I not sure where to begin today… I’m so very excited about the work I have been doing with some colleagues over the past weeks and it’s hard to compress my thinking into one coherent paragraph. I have recently moved into a grade one classroom after five years of teaching in grade four. I LOVE it. Many days I feel like I actually get paid to play. The difference in technical abilities from grade 4 to grade 1 is significant; I actually laughed out loud when I took my students to the lab for the first time and many of them jabbed at the computer monitor, so familiar were they with tablets that they were unable to differentiate between the tablet and the laptop computer! “No, no,” I said, “Drag the mouse across the screen.” So they did. Literally.
Ok… back up… So… what have I been able to do with my students? I have one who blogs regularly, (note this content is password protected, as required by my school board) inserting her own photos and writing on her own. This is such a powerful enrichment tool and I would so much like to use it as a regular tool in my classroom that I have a very hard time restraining myself from spending my own money to buy a pod of iPads. I have another student who has begun blogging on her own and will soon introduce it to some others.

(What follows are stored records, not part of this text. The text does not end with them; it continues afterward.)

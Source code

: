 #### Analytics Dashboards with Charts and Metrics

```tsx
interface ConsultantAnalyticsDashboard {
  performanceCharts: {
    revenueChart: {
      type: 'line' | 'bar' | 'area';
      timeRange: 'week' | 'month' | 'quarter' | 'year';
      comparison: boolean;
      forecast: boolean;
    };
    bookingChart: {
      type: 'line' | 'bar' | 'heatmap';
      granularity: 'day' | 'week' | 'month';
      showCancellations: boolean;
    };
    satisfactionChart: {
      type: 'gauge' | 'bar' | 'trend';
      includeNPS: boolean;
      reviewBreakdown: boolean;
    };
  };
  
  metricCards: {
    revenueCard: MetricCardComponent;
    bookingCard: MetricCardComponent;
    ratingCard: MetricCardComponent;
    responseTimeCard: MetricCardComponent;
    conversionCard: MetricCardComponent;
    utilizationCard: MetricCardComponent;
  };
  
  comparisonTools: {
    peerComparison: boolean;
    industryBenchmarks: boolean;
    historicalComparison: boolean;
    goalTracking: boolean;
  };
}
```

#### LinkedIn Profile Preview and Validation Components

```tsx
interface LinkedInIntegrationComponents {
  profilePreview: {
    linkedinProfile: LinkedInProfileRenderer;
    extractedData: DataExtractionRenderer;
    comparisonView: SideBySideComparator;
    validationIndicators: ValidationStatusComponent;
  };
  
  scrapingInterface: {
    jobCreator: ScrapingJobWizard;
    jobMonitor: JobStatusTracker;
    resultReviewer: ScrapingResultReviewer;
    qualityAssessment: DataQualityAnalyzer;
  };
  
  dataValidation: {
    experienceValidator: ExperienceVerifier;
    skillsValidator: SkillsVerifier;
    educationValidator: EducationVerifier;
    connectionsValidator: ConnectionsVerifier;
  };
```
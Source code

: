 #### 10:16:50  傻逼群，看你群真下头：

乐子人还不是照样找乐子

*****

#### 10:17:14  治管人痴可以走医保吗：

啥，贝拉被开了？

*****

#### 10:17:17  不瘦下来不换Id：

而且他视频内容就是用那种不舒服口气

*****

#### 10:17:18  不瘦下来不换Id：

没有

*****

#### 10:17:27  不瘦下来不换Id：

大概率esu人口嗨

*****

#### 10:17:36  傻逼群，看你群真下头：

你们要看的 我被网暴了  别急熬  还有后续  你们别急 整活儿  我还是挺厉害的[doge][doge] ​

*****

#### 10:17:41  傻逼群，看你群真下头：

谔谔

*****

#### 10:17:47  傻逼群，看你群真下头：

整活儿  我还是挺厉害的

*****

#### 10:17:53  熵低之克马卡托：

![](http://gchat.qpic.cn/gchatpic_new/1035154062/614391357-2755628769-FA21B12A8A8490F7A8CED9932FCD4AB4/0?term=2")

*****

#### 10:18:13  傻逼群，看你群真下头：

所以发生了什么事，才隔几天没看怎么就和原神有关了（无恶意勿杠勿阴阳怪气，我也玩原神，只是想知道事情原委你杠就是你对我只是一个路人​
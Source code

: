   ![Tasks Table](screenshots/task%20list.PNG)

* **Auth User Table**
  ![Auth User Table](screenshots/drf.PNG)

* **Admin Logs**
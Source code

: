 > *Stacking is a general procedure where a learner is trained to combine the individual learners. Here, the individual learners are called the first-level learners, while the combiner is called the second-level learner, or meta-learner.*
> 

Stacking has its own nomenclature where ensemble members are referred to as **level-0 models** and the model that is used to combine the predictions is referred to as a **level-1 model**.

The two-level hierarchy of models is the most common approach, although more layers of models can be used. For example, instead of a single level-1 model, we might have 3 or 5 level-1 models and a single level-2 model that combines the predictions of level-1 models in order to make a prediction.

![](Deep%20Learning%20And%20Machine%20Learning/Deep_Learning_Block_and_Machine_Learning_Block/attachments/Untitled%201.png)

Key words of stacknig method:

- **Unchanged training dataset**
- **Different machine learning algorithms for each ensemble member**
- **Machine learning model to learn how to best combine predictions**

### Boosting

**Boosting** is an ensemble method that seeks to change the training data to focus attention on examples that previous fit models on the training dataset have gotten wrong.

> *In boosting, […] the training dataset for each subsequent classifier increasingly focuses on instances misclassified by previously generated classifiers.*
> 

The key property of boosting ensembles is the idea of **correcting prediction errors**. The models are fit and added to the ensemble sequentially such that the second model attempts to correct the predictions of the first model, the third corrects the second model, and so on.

We have recently instituted our own genius hour, where students may share their own “genius”. This may mean reading something they wrote, sharing something they found interesting,
In the past I have worked with maekers 1Legoson, who was a resident expert in my classroom. It’s sometimes hard for teachers to relinquish the role of “expert”. We are used to being “knowers” and not accustomed to the role of guiding students in finding their own answers. Legoson’s blog is an example of what an older child can do when allowed to roam with technology.
My mentors are Daniele Maley who does fantastic things with young children and technology. I also began my career with the very talented Cathy Cassidy, who I began on Project Lighthouse with, too many years ago to count. Both work with young children and technology. While our challenge in an immersion school is slightly different, I believe our students have the same ability to create and share.